Sunday, March 29, 2009

Nazimova Slept Here

Or not. What I do know, is that Alla Nazimova has a connection to my hometown that I never knew!

This weekend, a friend and I went to The University of Akron's Hower House for an antiques fair. The home, a gorgeous Victorian Italianate home (complete with tower and mansard roof -- my dream house) was built by John Henry Hower, who owned one of the city's early mower and reaper works.

The Howers, being very prominent citizens, were quite Victorian in that they were well-travelled, literate, and cultured. They were hosts to not only the city's elite but appear to have cultivated theatrical connections, as well, as evidenced by the framed signatures in the ballroom.

Yes, the third floor contains the obligatory mansion ballroom, complete with separate picture gallery, lounge, and kitchen. Prominently displayed in the ballroom were small pieces of paper, nicely framed into three sets, of what I would guess to be about 100 signatures of actors and other prominent folks.

A few I recognized: Otis Skinner, Lew Fields...and Alla Nazimova, whose card was signed and dated 1909. Very surprising, to say the least!

I wonder if she stayed in the mansion as a guest, or in one of the hotels. I also wonder if she was appearing in a Cleveland or Akron production, or was "just passing through." I will have to do some research on that.

In the meantime, here a few links on Alla (but mostly her famed "Garden of Allah:"

I'll add these links to At the Movies sometime this week.

Tuesday, March 24, 2009

Warner Bros. Vaults

Exciting news: Warner Bros. has cracked open their vaults and have released many never-before-released silents now available on DVD.

Their Web site is a little wonky; if you click the link above it's supposed to take you to the "Films By Decade/20's" section, but some of the films on that page are NOT from the 20s. So, I would suggest rooting around a bit to see if you can find more than what they list.

Exciting for me: Many of Garbo's early silents are now available, including Love, The Temptress, The Single Standard, and Wild Orchids.

Tuesday, March 17, 2009

New Project from David Chase

Here's something interesting: According to the ArtsBeat blog on, Sopranos creator David Chase will be creating a new mini-series for HBO centered on the early days of the movie industry.

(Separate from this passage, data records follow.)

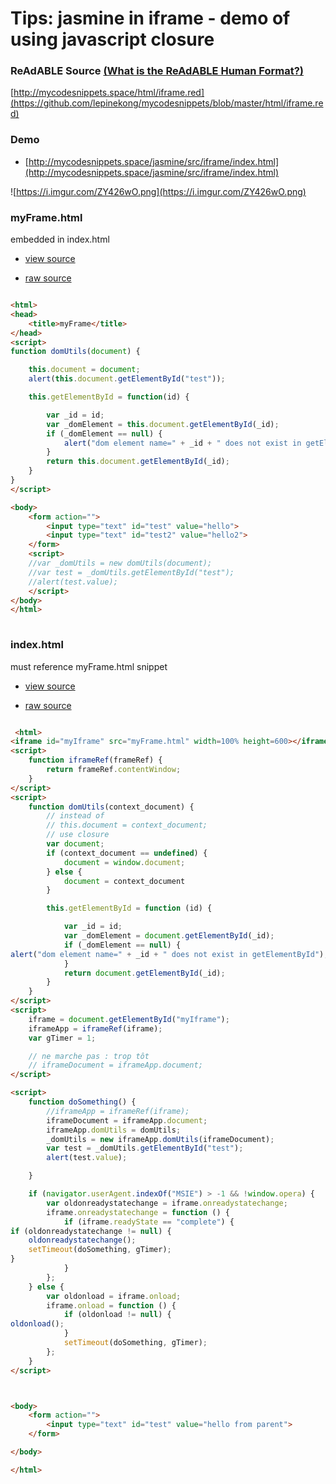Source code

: 
# Tips: jasmine in iframe - demo of using javascript closure


### ReAdABLE Source [(What is the ReAdABLE Human Format?)](http://readablehumanformat.com)

[http://mycodesnippets.space/html/iframe.red](https://github.com/lepinekong/mycodesnippets/blob/master/html/iframe.red)


### Demo

- [http://mycodesnippets.space/jasmine/src/iframe/index.html](http://mycodesnippets.space/jasmine/src/iframe/index.html)
                        
![https://i.imgur.com/ZY426wO.png](https://i.imgur.com/ZY426wO.png)
                    

### myFrame.html

embedded in index.html
- [view source](https://github.com/lepinekong/mycodesnippets/blob/master/jasmine/src/iframe/myFrame.html)
                        
- [raw source](https://raw.githubusercontent.com/lepinekong/mycodesnippets/master/jasmine/src/iframe/myFrame.html)
                        


```html

<html>
<head>
    <title>myFrame</title>
</head>
<script>
function domUtils(document) {

    this.document = document;
    alert(this.document.getElementById("test"));

    this.getElementById = function(id) {

        var _id = id;
        var _domElement = this.document.getElementById(_id);
        if (_domElement == null) {
            alert("dom element name=" + _id + " does not exist in getElementById");
        }
        return this.document.getElementById(_id);
    }
}
</script>

<body>
    <form action="">
        <input type="text" id="test" value="hello">
        <input type="text" id="test2" value="hello2">        
    </form>
    <script>
    //var _domUtils = new domUtils(document);
    //var test = _domUtils.getElementById("test");
    //alert(test.value);
    </script>
</body>
</html>
        
```



### index.html

must reference myFrame.html snippet
- [view source](https://github.com/lepinekong/mycodesnippets/blob/master/jasmine/src/iframe/index.html)
                        
- [raw source](https://raw.githubusercontent.com/lepinekong/mycodesnippets/master/jasmine/src/iframe/index.html)
                        


```html

 <html>
<iframe id="myIframe" src="myFrame.html" width=100% height=600></iframe>
<script>
    function iframeRef(frameRef) {
        return frameRef.contentWindow;
    }
</script>
<script>
    function domUtils(context_document) {
        // instead of
        // this.document = context_document;
        // use closure
        var document;
        if (context_document == undefined) {
            document = window.document;
        } else {
            document = context_document
        }

        this.getElementById = function (id) {

            var _id = id;
            var _domElement = document.getElementById(_id);
            if (_domElement == null) {
alert("dom element name=" + _id + " does not exist in getElementById");
            }
            return document.getElementById(_id);
        }
    }
</script>
<script>
    iframe = document.getElementById("myIframe");
    iframeApp = iframeRef(iframe);
    var gTimer = 1;

    // ne marche pas : trop tôt
    // iframeDocument = iframeApp.document;
</script>

<script>
    function doSomething() {
        //iframeApp = iframeRef(iframe);
        iframeDocument = iframeApp.document;
        iframeApp.domUtils = domUtils;
        _domUtils = new iframeApp.domUtils(iframeDocument);
        var test = _domUtils.getElementById("test");
        alert(test.value);

    }

    if (navigator.userAgent.indexOf("MSIE") > -1 && !window.opera) {
        var oldonreadystatechange = iframe.onreadystatechange;
        iframe.onreadystatechange = function () {
            if (iframe.readyState == "complete") {
if (oldonreadystatechange != null) {
    oldonreadystatechange();
    setTimeout(doSomething, gTimer);
}
            }
        };
    } else {
        var oldonload = iframe.onload;
        iframe.onload = function () {
            if (oldonload != null) {
oldonload();
            }
            setTimeout(doSomething, gTimer);
        };
    }
</script>



<body>
    <form action="">
        <input type="text" id="test" value="hello from parent">
    </form>

</body>

</html>           
        
```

Called "Ribbon of Dreams," according to the blog the series:
"...would follow two characters through the birth and development of the American motion picture industry. The two protagonists, a mechanical engineer and a cowboy, will begin working for D.W. Griffith, and encounter the likes of John Wayne, Bette Davis and Billy Wilder as they rise through the business."

I am never usually fond of historical fictionalizations (see, "Chaplin"), but who knows? Maybe it will interest more people in the silent era. (And I did love The Sopranos.)

Sunday, March 15, 2009

NYT Review of Faust

The New York Times has a wonderful review of Kino's recently restored deluxe edition of Faust.

Again, kudos to the Critic's Choice columnists for never failing to include silents!

postscript: It's been a while since I've posted, but I've recently started a new job which has kept me very occupied. Look for postings to resume on a more regular basis this month!